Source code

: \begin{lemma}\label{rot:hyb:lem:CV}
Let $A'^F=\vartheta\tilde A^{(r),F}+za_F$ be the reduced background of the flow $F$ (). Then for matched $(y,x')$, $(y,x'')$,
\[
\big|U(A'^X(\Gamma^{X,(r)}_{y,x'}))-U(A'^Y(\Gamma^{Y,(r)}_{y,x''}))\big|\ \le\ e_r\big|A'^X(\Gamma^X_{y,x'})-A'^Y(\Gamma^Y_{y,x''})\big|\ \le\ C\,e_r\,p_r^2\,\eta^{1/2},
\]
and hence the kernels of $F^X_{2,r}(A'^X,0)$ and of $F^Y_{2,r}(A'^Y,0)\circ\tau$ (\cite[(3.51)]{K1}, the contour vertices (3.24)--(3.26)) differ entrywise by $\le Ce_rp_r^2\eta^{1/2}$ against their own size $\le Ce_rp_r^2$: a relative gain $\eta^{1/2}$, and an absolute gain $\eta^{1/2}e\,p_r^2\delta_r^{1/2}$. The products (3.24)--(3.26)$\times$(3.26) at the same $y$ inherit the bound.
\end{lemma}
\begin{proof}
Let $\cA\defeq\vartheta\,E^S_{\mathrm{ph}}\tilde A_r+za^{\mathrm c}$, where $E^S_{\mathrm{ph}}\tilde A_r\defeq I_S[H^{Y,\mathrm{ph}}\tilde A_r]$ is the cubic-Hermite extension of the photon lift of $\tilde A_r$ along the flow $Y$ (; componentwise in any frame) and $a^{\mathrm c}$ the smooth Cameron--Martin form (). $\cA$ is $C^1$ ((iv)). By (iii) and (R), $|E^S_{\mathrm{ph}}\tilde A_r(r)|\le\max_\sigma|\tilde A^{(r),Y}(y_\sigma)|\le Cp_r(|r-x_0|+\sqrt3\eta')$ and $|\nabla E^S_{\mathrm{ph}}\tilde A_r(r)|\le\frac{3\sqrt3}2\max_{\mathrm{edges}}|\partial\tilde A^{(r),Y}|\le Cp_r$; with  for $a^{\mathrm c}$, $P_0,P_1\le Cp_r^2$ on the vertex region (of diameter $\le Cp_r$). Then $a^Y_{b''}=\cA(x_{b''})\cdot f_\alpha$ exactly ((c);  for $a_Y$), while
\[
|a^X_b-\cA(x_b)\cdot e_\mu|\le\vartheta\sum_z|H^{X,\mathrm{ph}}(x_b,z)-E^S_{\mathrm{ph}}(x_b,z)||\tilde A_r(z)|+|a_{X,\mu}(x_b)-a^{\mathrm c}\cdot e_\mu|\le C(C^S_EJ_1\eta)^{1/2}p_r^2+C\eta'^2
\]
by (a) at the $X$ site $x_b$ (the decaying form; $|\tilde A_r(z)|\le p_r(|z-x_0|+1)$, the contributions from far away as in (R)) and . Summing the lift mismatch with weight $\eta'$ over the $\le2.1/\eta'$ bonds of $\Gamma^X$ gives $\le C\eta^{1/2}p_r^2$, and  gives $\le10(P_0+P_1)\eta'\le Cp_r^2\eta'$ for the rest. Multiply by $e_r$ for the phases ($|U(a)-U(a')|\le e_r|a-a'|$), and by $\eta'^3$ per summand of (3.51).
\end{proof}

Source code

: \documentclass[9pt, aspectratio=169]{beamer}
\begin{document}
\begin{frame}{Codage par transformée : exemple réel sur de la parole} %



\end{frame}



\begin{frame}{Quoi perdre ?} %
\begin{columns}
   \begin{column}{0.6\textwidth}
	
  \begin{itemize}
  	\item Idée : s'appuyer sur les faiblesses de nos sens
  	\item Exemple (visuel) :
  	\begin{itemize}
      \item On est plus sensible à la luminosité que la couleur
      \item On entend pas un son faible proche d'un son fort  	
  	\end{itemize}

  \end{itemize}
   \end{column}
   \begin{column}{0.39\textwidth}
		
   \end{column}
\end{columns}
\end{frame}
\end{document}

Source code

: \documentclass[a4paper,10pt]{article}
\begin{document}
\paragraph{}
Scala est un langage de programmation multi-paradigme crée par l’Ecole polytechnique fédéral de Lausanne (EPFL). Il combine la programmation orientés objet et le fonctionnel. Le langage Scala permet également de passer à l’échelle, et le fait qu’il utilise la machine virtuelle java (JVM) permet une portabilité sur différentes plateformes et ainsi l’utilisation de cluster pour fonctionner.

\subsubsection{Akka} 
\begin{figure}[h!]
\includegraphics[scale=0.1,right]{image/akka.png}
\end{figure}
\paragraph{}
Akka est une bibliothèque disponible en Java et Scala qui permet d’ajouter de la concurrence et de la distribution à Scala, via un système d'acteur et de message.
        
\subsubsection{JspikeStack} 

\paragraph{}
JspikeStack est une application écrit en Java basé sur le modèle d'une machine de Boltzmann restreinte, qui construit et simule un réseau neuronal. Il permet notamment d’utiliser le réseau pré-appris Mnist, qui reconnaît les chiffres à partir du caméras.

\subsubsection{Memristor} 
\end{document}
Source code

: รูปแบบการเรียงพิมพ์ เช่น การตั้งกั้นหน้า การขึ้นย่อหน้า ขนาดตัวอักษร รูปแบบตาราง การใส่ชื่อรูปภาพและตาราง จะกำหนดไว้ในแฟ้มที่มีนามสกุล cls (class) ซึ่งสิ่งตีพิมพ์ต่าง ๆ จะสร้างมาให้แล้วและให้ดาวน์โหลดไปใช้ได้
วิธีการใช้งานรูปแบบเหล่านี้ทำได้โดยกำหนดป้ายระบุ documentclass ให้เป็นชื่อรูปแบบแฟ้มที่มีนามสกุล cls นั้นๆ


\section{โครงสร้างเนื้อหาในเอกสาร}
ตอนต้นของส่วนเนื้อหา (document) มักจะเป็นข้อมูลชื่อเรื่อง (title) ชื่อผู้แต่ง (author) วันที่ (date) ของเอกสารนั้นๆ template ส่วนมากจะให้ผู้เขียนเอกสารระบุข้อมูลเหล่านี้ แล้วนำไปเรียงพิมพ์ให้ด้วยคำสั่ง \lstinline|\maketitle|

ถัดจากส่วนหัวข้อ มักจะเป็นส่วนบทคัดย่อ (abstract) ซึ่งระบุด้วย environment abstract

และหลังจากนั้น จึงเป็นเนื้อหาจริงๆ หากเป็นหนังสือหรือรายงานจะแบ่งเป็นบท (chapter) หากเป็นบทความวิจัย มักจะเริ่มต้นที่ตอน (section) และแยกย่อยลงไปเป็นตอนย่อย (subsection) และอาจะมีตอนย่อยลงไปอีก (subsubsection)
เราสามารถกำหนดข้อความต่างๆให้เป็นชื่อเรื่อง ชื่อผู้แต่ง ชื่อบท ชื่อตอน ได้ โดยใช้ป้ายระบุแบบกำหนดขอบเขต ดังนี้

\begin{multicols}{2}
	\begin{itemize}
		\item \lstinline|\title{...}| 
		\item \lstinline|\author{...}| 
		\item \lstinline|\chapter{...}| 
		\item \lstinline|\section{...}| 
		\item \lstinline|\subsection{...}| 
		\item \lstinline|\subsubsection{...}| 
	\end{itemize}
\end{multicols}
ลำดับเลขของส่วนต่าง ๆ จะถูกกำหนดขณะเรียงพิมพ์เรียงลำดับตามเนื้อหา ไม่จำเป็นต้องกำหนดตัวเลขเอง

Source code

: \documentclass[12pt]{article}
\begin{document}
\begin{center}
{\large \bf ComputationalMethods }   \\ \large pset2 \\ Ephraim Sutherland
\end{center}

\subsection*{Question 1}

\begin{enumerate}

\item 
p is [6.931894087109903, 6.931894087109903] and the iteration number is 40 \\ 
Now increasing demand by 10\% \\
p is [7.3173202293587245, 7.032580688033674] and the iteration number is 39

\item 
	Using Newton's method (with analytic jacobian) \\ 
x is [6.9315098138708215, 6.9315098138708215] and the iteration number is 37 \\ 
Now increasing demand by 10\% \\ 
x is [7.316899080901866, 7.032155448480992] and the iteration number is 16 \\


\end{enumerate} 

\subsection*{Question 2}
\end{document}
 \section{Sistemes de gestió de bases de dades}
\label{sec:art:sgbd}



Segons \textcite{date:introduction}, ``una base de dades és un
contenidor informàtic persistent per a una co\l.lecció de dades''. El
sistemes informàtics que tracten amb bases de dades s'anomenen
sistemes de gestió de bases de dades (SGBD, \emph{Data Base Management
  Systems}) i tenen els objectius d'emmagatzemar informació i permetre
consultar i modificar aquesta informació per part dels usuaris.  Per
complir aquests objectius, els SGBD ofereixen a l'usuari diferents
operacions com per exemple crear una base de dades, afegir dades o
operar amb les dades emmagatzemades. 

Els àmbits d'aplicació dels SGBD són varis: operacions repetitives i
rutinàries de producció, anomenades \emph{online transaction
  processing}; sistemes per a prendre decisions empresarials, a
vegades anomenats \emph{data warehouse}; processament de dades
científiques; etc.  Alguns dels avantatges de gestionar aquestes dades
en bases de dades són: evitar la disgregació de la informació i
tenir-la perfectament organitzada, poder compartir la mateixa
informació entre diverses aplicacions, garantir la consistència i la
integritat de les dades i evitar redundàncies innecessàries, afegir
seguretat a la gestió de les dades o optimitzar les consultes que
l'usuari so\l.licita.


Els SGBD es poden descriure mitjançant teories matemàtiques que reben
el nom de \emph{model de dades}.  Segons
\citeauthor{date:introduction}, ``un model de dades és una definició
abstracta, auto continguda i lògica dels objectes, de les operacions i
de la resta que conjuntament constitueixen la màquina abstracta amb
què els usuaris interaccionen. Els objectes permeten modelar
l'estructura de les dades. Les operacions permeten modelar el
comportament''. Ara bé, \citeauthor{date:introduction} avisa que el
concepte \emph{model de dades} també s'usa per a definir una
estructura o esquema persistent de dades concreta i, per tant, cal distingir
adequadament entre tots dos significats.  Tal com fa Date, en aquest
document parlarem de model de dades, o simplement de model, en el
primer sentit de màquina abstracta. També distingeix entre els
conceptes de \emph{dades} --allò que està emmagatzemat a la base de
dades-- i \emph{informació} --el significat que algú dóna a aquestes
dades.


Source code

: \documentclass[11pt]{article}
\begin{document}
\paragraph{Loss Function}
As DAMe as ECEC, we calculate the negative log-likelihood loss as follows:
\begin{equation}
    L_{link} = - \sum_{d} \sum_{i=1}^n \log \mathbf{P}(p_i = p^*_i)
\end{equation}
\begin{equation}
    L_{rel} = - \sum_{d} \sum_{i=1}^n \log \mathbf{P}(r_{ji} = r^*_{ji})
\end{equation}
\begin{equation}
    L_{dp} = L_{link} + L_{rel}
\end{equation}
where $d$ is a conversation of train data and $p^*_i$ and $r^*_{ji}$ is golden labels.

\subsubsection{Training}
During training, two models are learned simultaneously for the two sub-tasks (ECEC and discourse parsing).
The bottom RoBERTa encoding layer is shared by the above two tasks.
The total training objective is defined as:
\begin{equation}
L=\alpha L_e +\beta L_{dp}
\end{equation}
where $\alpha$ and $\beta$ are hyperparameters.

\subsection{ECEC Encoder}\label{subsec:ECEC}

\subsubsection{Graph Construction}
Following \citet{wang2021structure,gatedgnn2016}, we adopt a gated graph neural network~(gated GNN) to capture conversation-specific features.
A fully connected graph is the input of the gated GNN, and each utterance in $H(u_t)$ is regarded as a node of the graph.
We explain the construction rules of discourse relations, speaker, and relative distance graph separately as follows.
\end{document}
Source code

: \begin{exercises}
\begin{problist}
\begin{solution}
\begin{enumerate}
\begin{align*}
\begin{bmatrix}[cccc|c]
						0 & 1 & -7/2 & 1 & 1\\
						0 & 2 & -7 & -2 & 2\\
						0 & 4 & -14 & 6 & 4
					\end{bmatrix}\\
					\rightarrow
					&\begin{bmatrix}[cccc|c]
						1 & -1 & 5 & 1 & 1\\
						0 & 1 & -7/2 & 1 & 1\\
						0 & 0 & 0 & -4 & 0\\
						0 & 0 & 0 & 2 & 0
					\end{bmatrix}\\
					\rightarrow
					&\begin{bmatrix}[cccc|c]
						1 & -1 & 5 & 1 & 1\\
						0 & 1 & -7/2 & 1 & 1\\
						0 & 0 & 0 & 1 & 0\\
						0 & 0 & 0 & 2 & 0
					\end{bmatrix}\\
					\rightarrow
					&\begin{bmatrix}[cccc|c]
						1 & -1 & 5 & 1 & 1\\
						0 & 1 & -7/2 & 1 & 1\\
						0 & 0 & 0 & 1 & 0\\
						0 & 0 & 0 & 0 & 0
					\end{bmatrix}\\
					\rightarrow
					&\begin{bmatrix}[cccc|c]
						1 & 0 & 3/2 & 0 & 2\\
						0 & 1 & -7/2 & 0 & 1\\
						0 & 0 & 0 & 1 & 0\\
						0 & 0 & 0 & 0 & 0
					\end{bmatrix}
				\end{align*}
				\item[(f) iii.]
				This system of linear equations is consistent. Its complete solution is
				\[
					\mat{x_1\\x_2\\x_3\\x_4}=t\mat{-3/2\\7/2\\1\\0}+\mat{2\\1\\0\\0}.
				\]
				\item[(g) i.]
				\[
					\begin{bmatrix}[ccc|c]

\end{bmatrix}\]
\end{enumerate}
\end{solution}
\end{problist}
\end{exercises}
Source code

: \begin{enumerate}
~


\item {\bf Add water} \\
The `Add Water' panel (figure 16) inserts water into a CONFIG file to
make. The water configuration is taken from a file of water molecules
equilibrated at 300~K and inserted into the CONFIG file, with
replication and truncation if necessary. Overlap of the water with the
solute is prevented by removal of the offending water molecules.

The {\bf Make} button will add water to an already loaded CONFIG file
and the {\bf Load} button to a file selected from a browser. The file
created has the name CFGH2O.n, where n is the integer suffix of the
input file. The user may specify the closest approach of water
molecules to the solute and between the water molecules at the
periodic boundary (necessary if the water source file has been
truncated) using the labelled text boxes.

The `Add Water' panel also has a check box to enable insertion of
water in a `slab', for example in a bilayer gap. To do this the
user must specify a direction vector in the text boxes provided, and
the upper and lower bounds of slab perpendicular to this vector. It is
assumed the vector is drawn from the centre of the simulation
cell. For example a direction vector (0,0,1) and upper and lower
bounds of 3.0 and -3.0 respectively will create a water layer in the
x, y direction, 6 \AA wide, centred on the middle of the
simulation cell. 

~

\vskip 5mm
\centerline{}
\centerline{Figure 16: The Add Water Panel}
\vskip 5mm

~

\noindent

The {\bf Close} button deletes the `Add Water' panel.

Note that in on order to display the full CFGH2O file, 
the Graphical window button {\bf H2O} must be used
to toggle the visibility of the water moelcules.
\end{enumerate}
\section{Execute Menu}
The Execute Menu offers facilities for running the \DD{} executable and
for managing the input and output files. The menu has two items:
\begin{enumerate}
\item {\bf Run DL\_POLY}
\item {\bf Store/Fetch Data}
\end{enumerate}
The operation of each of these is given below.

===

In the listing above, find the line containing "As DAMe as ECEC, we" and the line containing "where $\alpha$ and", then repeat those two lines and everything between them exactly.

■ **Task result**:
As DAMe as ECEC, we calculate the negative log-likelihood loss as follows:
\begin{equation}
    L_{link} = - \sum_{d} \sum_{i=1}^n \log \mathbf{P}(p_i = p^*_i)
\end{equation}
\begin{equation}
    L_{rel} = - \sum_{d} \sum_{i=1}^n \log \mathbf{P}(r_{ji} = r^*_{ji})
\end{equation}
\begin{equation}
    L_{dp} = L_{link} + L_{rel}
\end{equation}
where $d$ is a conversation of train data and $p^*_i$ and $r^*_{ji}$ is golden labels.

\subsubsection{Training}
During training, two models are learned simultaneously for the two sub-tasks (ECEC and discourse parsing).
The bottom RoBERTa encoding layer is shared by the above two tasks.
The total training objective is defined as:
\begin{equation}
L=\alpha L_e +\beta L_{dp}
\end{equation}
where $\alpha$ and $\beta$ are hyperparameters.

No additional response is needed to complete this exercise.